Grocery Scanner Data

Score household shopping behavior for economic rationality using preference-graph analysis on loyalty-card scanner data.

Introduction

Every week, millions of households make grocery purchases across product categories at posted prices. A natural question: are these choices consistent with any utility function? If a household buys more beef when it’s expensive and less when it is inexpensive, the observation graph contains a cycle, and no well-behaved utility function can rationalize the observed behavior.

Dean & Martin (2016) applied GARP to 977 households’ grocery scanner data across 38 product categories, finding marked heterogeneity in rationality scores correlated with demographics. Echenique, Lee & Shum (2011) used the same type of data to compute the Money Pump Index, quantifying how much money an arbitrageur could extract from inconsistent shoppers.

What you’ll learn:

How to construct observation graphs from grocery transactions
The formal GARP test and three goodness-of-fit scores (CCEI, MPI, HM)
Exploratory analysis of real scanner data (Dunnhumby, 2,222 households)
How to segment customers by rationality and interpret the scores

Companion script: examples/applications/01_grocery_scanner.py

Background

Revealed preference analysis on grocery data allows researchers to quantify consumer rationality without assuming specific functional forms for utility. For a formal treatment of the underlying axioms and efficiency metrics, see:

Axiomatic Consistency Tests - GARP, WARP, and SARP definitions.
Efficiency and Power Indices - CCEI, MPI, and Houtman-Maks indices.
Theoretical Foundations - Maintained assumptions for RP testing.

Data

This application uses the Dunnhumby “The Complete Journey” dataset: 2,500 households tracked over 2 years (104 weeks) across 10 staple product categories.

Loading

import sys
from pathlib import Path

# Load Dunnhumby pipeline
sys.path.insert(0, str(Path("dunnhumby")))
from data_loader import load_filtered_data
from price_oracle import get_master_price_grid
from session_builder import build_all_sessions

filtered = load_filtered_data()
price_grid = get_master_price_grid(filtered)
households = build_all_sessions(filtered, price_grid)

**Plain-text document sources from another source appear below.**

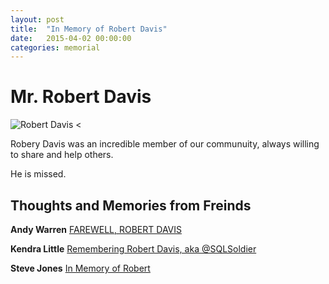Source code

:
 ```yaml
---
layout: post
title:  "In Memory of Robert Davis"
date:   2015-04-02 00:00:00
categories: memorial
---
```

# Mr. Robert Davis
![Robert Davis <](/assets/images/robertdavis.jpg)

Robery Davis was an incredible member of our communuity, always willing to share and help others. 

He is missed.

## Thoughts and Memories from Freinds

__Andy Warren__
[FAREWELL, ROBERT DAVIS](https://sqlandy.com/2018/04/04/farewell-robert-davis/)

__Kendra Little__
[Remembering Robert Davis, aka @SQLSoldier](https://littlekendra.com/2018/04/03/remembering-robert-davis-aka-sqlsoldier/)

__Steve Jones__
[In Memory of Robert](https://voiceofthedba.com/2018/04/05/in-memory-of-robert/)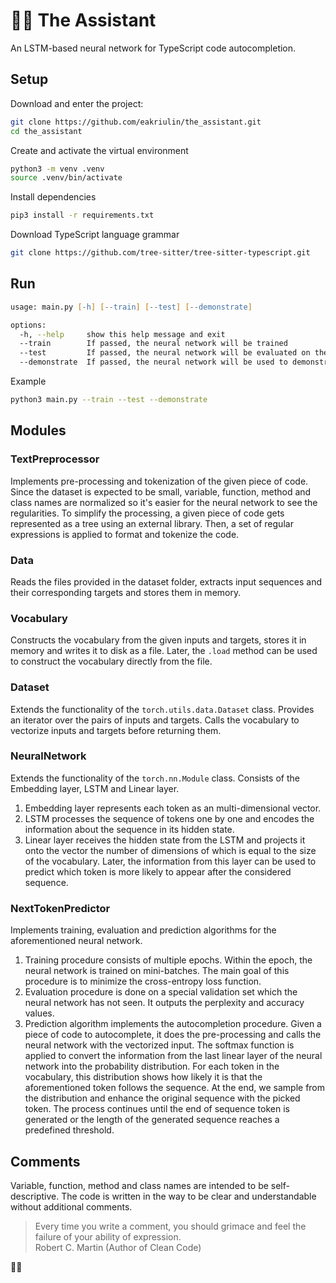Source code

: # 🧑‍💻 The Assistant

An LSTM-based neural network for TypeScript code autocompletion.

## Setup

Download and enter the project:

```zsh
git clone https://github.com/eakriulin/the_assistant.git
cd the_assistant
```

Create and activate the virtual environment

```zsh
python3 -m venv .venv
source .venv/bin/activate
```

Install dependencies

```zsh
pip3 install -r requirements.txt
```

Download TypeScript language grammar

```zsh
git clone https://github.com/tree-sitter/tree-sitter-typescript.git
```

## Run

```zsh
usage: main.py [-h] [--train] [--test] [--demonstrate]

options:
  -h, --help     show this help message and exit
  --train        If passed, the neural network will be trained
  --test         If passed, the neural network will be evaluated on the test set
  --demonstrate  If passed, the neural network will be used to demonstrate some examples of code autocompletion
```

Example

```zsh
python3 main.py --train --test --demonstrate
```

## Modules

### TextPreprocessor

Implements pre-processing and tokenization of the given piece of code. Since the dataset is expected to be small, variable, function, method and class names are normalized so it's easier for the neural network to see the regularities. To simplify the processing, a given piece of code gets represented as a tree using an external library. Then, a set of regular expressions is applied to format and tokenize the code.

### Data

Reads the files provided in the dataset folder, extracts input sequences and their corresponding targets and stores them in memory.

### Vocabulary

Constructs the vocabulary from the given inputs and targets, stores it in memory and writes it to disk as a file. Later, the `.load` method can be used to construct the vocabulary directly from the file.

### Dataset

Extends the functionality of the `torch.utils.data.Dataset` class. Provides an iterator over the pairs of inputs and targets. Calls the vocabulary to vectorize inputs and targets before returning them.

### NeuralNetwork

Extends the functionality of the `torch.nn.Module` class. Consists of the Embedding layer, LSTM and Linear layer.

1. Embedding layer represents each token as an multi-dimensional vector.
2. LSTM processes the sequence of tokens one by one and encodes the information about the sequence in its hidden state.
3. Linear layer receives the hidden state from the LSTM and projects it onto the vector the number of dimensions of which is equal to the size of the vocabulary. Later, the information from this layer can be used to predict which token is more likely to appear after the considered sequence.

### NextTokenPredictor

Implements training, evaluation and prediction algorithms for the aforementioned neural network.

1. Training procedure consists of multiple epochs. Within the epoch, the neural network is trained on mini-batches. The main goal of this procedure is to minimize the cross-entropy loss function.
2. Evaluation procedure is done on a special validation set which the neural network has not seen. It outputs the perplexity and accuracy values.
3. Prediction algorithm implements the autocompletion procedure. Given a piece of code to autocomplete, it does the pre-processing and calls the neural network with the vectorized input. The softmax function is applied to convert the information from the last linear layer of the neural network into the probability distribution. For each token in the vocabulary, this distribution shows how likely it is that the aforementioned token follows the sequence. At the end, we sample from the distribution and enhance the original sequence with the picked token. The process continues until the end of sequence token is generated or the length of the generated sequence reaches a predefined threshold.

## Comments

Variable, function, method and class names are intended to be self-descriptive. The code is written in the way to be clear and understandable without additional comments.

> Every time you write a comment, you should grimace and feel the failure of your ability of expression.  
> Robert C. Martin (Author of Clean Code)

🧑‍💻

print(f"Households: {len(households)}")
print(f"Price grid: {price_grid.shape}")  # (104 weeks, 10 categories)

Households: 2222
Price grid: (104, 10)

Note

The Dunnhumby dataset requires a Kaggle download. Run case_studies/dunnhumby/download_data.sh first. See case_studies/dunnhumby/README.md for details.

EDA: Product Categories

The 10 product categories and their average weekly prices:

Category	Mean Price ($)	Std ($)	Purchase Freq (%)
Soft Drinks	3.42	1.08	78%
Fluid Milk	2.89	0.94	72%
Bread/Rolls	2.51	0.83	68%
Cheese	4.67	1.52	61%
Bag Snacks	3.28	1.15	55%
Soup	1.89	0.72	43%
Yogurt	3.15	1.01	52%
Beef	6.24	2.18	38%
Frozen Pizza	4.53	1.44	35%
Lunchmeat	3.98	1.31	41%

EDA: Household Activity

import numpy as np

obs_counts = [h.num_observations for h in households.values()]
print(f"Active weeks per household:")
print(f"  Min: {min(obs_counts)}  Median: {int(np.median(obs_counts))}"
      f"  Max: {max(obs_counts)}")
print(f"  Mean: {np.mean(obs_counts):.1f}  Std: {np.std(obs_counts):.1f}")

Active weeks per household:
  Min: 10  Median: 42  Max: 104
  Mean: 43.2  Std: 25.8

Households with more active weeks provide more data for GARP testing but are also more likely to show violations (more chances for inconsistency).

Pipeline Walkthrough

Single household

from prefgraph import BehaviorLog, validate_consistency
from prefgraph import compute_integrity_score, compute_confusion_metric
from prefgraph.algorithms.mpi import compute_houtman_maks_index

# Pick one household
hh = list(households.values())[0]
log = hh.behavior_log

print(f"Household: {log.user_id}")
print(f"Observations: {log.num_records}")
print(f"Goods: {log.num_features}")

Household: household_457
Observations: 63
Goods: 10

Step 1 — GARP test:

garp = validate_consistency(log)
print(f"GARP consistent: {garp.is_consistent}")
print(f"Violation cycles: {len(garp.violations)}")

GARP consistent: False
Violation cycles: 847

Step 2 — CCEI (efficiency score):

ccei = compute_integrity_score(log, tolerance=1e-4)
print(f"CCEI: {ccei.efficiency_index:.4f}")
print(f"Budget waste: {(1 - ccei.efficiency_index) * 100:.1f}%")

CCEI: 0.8325
Budget waste: 16.8%

Step 3 — MPI (exploitability):

mpi = compute_confusion_metric(log)
print(f"MPI: {mpi.mpi_value:.4f}")

MPI: 0.2140

Step 4 — Houtman-Maks (outlier fraction):

hm = compute_houtman_maks_index(log)
print(f"Observations to remove: {hm.removed_count}/{log.num_records}")
print(f"Fraction removed: {hm.fraction:.3f}")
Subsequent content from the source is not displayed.